The total costs associated with that accident is nearly $126 million, according to the DOT.

That accident, and a string of others, such as an explosive crash south of Louisville, Ky., in January 2007, resulted in calls across the country for stricter rail safety regulation.

“The board of supervisors has long-standing concerns about the proximity of freight trains with hazardous materials to our residential neighborhoods, parks and schools,” the Contra Costa County, Calif., Board of Supervisors wrote in their comments on the hazmat rule.

Shippers and rail carriers had expressed concern that onerous routing provisions could add delays and thousands of car miles to a trip, as well as expensive interchange agreements with rival carriers.

But many said they were pleased with the end result.

“The railroad routing rule … is a good addition to the federal regulations because it provides a uniform national methodology for assessing railroad routes,” Tom Schick, the American Chemistry Council’s senior director of distribution, told Traffic World.

“Dow commends PHMSA for its efforts,” Henry Ward, director of transportation safety and security for Dow Chemical, wrote in comments on the interim final rule, which has been in effect since last June.

The Association of American Railroads said it was still reviewing the rule and evaluating its impact on railroad operations.

“We will continue to work with our partners at the federal, state and local levels and the chemical industry to ensure that these chemicals arrive safely and securely,” the association said in a statement.

The rail industry won an effort to have a safety provision included in the homeland security legislation that mandated the rule. Including the word “safety” has been interpreted to mean factors such as quality of secondary track, the ability of local emergency responders along the route, and the number of additional miles that re-routing would take hazardous cargo should be considered in routing decisions.
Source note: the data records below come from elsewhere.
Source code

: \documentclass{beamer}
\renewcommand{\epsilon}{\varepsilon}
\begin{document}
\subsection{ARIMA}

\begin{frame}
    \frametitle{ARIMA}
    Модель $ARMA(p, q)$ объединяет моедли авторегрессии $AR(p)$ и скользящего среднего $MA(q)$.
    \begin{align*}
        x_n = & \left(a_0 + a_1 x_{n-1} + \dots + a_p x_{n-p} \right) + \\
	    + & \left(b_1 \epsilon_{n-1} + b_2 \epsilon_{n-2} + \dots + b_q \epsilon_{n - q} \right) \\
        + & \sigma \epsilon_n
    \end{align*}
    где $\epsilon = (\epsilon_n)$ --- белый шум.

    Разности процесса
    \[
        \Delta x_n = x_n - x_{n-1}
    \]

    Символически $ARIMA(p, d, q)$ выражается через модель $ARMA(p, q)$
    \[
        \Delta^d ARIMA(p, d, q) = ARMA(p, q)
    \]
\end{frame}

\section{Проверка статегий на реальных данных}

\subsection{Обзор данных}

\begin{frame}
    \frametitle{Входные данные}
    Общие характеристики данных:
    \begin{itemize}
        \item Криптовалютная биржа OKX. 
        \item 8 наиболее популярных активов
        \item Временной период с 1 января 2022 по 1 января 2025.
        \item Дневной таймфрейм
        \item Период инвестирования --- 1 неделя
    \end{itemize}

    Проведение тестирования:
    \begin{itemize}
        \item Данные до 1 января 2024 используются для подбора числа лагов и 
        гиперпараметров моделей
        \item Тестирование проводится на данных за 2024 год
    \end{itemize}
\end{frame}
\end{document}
Other factors such as the use of interchange agreements and routing decisions that “would significantly increase a carrier’s operating costs, as well as the costs to its customers” should be considered and documented as well, according to the rule.

Critics of the rule, such as Fred Millar, a Friends of the Earth consultant who helped write re-routing legislation for the District of Columbia that was successfully challenged by the Bush administration, called the regulation a “sham.”

“This allows railroads to continue what they have been doing – routing through cities,” Millar said. “The railroads got what they wanted in this rule.”

According to Millar, that includes federal preemption over local and state rules like the one the District of Columbia tried to enact.

That’s an important victory for railroads and shippers trying to avoid patchwork regulations as more municipalities seek to keep hazardous cargo out of their neighborhoods. It suggests any battle over rail requirements now will be fought in Congress and the White House.

“I think the Obama administration is going to say we really need the government,” said Millar. “I think they will try to overturn it and get it back to a sensible homeland security policy.”